LE FEU SOUS LA
CENDRE
Fernand GRAUX
Désirant me remettre un peu des fêtes de fin
d’année, je me promenais seul, flânant çà et là au va comme je te pousse. Je
m’arrêtai soudain devant un café où régnait une animation propre à attirer mon
attention toujours un peu en éveil !
Je décidai d’y entrer, n’étant pas par nature
un bois sans soif ; me voilà bientôt installé près d’une table encombrée
de plusieurs magnifiques tambours aux cuivres étincelants. Je ne puis résister
d’y faire jouer les doigts sur l’un d’eux mais à ma grande déception la peau en
était flasque et sans aucun son.
Je tentai en vain d’échanger quelques propos
sur l’actualité politique ou sur la vie chère, avec quelques voisins de table.
Mais « on »
était venu pour ça ! Et qui comptait bien plus aux yeux des
« purs » de la danse ! Car je dois vous le dire, j’étais tombé
sur la présentation de batterie qui se fait, comme chacun le sait, dès le début
de l’année.
Le chef de batterie ayant jugé le temps de
s’exécuter, jetant un regard quelque peu moqueur sur l’assemblée, puis clignant
de l’œil à son équipe et, se sachant le point de mire de l’assistance, lança le
« on y va ? » tant
attendu des connaisseurs venus en nombre pour l’audition ; en un instant
l’atmosphère se remplit des crépitements
nerveux et secs des baguettes en bois d’ébène ou de frêne sur les peaux tendues
cette fois à craquer, des tambours.
Les cœurs se sont pincés de plaisir, les
sourires s’épanouirent et des « ça
va d’aller! » « y sont
s’tau point » « y sont
s’t’in orde » ou autres clichés sempiternels ; se sont depuis des
siècles les mêmes paroles qui reviennent de pères en fils et le diapason
insensiblement a monté et les pieds sous les banquettes ont commencé à battre
la mesure. Puis j’ai entendu le président de la société dire d’un ton doctoral
au « gamin d’el binde de tamboureux » (C’est-à-dire : la relève)
« en’ miette pu sec eyé moins râte
em’fi eyé ça pourra d’aller » « nos s’rons co bie montés pou s’n’année çi ».

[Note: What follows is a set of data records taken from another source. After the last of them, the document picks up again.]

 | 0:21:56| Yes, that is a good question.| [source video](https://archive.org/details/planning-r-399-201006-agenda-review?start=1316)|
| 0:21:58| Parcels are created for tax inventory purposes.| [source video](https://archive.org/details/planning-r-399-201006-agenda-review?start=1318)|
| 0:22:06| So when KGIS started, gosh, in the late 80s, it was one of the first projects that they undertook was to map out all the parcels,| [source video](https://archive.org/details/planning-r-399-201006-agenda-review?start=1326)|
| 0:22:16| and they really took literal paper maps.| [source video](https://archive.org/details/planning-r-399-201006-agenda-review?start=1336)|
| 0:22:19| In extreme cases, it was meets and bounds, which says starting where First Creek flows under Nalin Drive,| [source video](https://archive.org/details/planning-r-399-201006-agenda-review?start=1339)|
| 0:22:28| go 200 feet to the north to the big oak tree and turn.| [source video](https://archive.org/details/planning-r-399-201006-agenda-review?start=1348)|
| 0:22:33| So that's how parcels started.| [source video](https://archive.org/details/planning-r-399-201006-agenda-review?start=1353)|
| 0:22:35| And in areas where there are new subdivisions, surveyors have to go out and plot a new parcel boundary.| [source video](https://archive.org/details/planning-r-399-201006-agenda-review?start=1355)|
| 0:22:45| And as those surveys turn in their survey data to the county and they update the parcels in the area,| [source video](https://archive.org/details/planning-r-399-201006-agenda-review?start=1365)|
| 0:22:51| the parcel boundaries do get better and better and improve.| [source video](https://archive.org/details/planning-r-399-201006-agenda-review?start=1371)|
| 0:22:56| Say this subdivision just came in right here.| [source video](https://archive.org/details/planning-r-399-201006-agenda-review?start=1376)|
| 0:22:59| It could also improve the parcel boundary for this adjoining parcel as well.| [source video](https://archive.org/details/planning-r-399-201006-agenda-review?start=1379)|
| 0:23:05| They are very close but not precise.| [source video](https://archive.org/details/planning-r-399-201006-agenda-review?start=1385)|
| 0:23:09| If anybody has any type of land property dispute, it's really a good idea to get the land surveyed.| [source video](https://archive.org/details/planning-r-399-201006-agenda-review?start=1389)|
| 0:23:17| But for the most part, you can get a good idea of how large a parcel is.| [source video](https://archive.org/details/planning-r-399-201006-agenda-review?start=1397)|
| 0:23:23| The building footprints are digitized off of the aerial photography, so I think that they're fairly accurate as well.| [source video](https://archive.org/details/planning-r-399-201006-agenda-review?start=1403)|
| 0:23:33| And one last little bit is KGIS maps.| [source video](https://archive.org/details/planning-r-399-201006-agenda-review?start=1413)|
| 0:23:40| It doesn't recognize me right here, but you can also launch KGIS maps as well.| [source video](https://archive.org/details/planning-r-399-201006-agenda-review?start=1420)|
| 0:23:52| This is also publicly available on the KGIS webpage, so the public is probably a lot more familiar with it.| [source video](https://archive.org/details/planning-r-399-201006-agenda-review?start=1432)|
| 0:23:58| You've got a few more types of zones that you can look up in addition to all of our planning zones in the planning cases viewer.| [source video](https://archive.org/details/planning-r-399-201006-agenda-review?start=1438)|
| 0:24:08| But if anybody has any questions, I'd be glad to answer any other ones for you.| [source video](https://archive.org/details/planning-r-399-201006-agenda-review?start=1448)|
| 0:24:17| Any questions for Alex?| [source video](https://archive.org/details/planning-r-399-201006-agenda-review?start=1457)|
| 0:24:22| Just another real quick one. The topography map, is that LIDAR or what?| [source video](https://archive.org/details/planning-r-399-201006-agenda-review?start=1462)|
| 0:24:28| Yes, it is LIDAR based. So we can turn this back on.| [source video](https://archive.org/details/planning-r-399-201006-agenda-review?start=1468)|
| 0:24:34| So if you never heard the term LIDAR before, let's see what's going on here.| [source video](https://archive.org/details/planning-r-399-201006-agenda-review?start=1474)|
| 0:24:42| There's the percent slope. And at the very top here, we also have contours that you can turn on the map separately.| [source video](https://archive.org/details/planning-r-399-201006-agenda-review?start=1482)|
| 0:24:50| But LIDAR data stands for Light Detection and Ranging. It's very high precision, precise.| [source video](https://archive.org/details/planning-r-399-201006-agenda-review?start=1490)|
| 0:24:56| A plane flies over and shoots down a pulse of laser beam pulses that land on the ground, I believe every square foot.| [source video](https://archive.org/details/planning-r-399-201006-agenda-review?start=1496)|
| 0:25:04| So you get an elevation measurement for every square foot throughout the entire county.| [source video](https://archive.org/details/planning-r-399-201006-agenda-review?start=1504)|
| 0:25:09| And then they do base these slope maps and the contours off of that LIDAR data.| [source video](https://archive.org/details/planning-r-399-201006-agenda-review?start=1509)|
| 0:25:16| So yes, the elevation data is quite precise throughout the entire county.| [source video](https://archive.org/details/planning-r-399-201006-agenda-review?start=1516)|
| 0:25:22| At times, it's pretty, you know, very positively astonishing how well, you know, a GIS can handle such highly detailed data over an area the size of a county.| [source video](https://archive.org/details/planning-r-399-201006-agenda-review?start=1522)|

Et de donner à toute l’assistance qui ne
demandait que cela, le signal de la danse, en virevoltant sur lui-même, le bras
droit levé tenant un ramon imaginaire !
La salle était au paroxysme de l’exaltation
après quelques raccords exécutés avec un brio sans pareil et après quelques
danses accompagnées de rasades de bière bien fraîches, on décida de commun
accord de terminer en soumonce cette première présentation dans les rues encore
décorées des attributs illuminés du gille, ravivant ainsi au cœur de la
multitude de Binchois accours dans la soirée, la flamme sacrée du carnaval.